For alternatives, try pursed lip breathing or lion's breath. If you want a calmer energizer, use resonant-style breathing or alternate nostril breathing instead of going faster. Many guided tools include options like resonant breathing, box breathing, and other structured sessions focused on belly breathing, so employees don't have to guess. Consistent practice of these breathing exercises helps regulate heart rate and blood pressure.

For more desk-friendly ideas, this roundup of desk-based breathing techniques can help teams practice without leaving their workspace.

Making breathwork stick for teams, without adding another task

Most workplace wellness efforts to support mental health fail for a boring reason: they feel like homework. People don't ignore help because they don't care. They ignore it because it arrives as another obligation.

To make breathwork work for teams, the habit has to fit the moments that already exist with simple breathing exercises that can improve lung capacity and sharpen focus:

  • right after a difficult meeting
  • before presenting
  • during the "I can't focus" dip
  • when the workday ends but the mind doesn't

The best approach is short, private, and repeatable. That's why guided tools can outperform good intentions. Unlike more intense practices like the Wim Hof method or holotropic breathwork, a guided app can meet them inside the day with a few minutes of audio that is easy to use for stress and anxiety. Pausa was designed with that constraint in mind: simple sessions, low effort, and a tone that feels like companionship, not a lecture.

For organizations, Pausa Business extends that idea with an app for each employee, plus features that support adoption at scale. Teams can use mood-guided recommendations (so the session matches stress and anxiety when "stressed" or "exhausted"), short learning journeys built around breathing exercises, and shared streaks that normalize micro-breaks. It also includes anonymized reporting, so leaders can support the program without turning wellbeing into surveillance.

If you're building a broader burnout plan, pairing breathwork with sleep and self-regulation habits tends to work better than one-off events. Team Exos outlines practical angles in strategies to prevent employee burnout through self-regulation, including breathing, reflection, movement, and consistent sleep routines.

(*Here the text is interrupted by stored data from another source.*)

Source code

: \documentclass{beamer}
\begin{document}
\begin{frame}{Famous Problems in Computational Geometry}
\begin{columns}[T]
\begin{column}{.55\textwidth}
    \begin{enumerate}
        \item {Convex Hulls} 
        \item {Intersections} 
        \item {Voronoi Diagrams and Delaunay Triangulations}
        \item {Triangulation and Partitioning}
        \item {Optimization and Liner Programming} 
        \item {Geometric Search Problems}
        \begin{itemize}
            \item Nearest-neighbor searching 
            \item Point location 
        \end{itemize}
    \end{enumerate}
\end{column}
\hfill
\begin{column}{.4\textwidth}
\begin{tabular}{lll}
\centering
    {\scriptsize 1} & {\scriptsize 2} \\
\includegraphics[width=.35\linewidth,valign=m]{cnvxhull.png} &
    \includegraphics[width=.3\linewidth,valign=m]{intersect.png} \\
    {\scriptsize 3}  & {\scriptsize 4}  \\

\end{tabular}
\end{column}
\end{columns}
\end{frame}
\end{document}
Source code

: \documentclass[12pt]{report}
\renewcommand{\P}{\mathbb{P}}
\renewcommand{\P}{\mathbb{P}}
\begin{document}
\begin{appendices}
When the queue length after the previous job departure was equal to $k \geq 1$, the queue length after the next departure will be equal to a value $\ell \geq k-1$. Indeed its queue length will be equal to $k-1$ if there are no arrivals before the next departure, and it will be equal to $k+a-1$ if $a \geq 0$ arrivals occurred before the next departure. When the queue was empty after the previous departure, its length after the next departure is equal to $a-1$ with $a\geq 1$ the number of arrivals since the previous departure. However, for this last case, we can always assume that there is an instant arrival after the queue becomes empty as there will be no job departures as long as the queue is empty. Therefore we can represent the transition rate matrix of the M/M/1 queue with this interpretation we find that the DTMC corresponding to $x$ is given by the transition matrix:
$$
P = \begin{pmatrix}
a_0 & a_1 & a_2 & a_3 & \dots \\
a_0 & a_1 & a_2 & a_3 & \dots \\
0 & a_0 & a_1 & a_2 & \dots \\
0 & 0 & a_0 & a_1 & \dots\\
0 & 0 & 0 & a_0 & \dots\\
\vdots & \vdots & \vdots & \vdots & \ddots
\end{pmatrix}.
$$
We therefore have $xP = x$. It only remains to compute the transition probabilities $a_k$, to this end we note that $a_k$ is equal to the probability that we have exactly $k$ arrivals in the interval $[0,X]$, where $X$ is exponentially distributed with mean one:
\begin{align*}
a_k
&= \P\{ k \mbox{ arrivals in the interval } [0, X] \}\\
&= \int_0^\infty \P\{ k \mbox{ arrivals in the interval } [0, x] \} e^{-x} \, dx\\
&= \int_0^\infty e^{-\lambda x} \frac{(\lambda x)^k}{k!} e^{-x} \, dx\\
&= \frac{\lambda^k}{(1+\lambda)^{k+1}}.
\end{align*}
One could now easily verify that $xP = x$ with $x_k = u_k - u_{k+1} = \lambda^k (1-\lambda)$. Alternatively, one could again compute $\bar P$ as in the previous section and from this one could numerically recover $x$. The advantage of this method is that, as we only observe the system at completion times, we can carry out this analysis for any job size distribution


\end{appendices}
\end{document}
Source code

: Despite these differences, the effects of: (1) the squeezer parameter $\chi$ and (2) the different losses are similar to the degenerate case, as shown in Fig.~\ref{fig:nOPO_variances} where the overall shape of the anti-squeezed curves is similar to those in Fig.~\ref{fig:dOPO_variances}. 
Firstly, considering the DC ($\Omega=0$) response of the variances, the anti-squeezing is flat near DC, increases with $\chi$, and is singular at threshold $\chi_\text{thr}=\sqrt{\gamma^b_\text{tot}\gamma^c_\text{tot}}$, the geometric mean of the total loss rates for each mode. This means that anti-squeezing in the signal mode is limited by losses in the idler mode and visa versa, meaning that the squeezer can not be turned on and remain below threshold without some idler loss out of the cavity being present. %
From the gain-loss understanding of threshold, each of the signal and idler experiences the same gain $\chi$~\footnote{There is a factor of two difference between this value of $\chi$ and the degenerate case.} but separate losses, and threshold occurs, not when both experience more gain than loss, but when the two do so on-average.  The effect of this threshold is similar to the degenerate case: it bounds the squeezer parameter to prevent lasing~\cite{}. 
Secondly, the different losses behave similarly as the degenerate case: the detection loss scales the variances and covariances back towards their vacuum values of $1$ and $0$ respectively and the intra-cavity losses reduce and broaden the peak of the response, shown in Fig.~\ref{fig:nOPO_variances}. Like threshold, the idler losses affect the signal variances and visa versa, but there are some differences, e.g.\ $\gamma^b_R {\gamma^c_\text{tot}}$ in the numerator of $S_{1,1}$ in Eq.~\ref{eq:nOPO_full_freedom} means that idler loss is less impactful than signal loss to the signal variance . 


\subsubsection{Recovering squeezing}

When leaders model the pause, teams follow. When leaders glorify strain, teams hide their needs. Breathwork doesn't remove pressure, but it can change the internal cost of carrying it.

A culture that protects five-minute resets often protects decision quality, relationships, and long-term output.

Conclusion: Small pauses, real performance

Mindful breathing for energy and calm isn't a luxury practice. It's a practical skill that helps people respond, not react. When employees can use breathing exercises to manage stress and anxiety in the moment, triggering a relaxation response that stabilizes heart rate, they protect their sleep, their focus, and their sense of peace.

The simplest next step is also the most honest one: pick one pattern, use it today, and notice what changes. Then scale what works, because breathing exercises and calm are essential for performance, and calm is contagious, and so is overwhelm.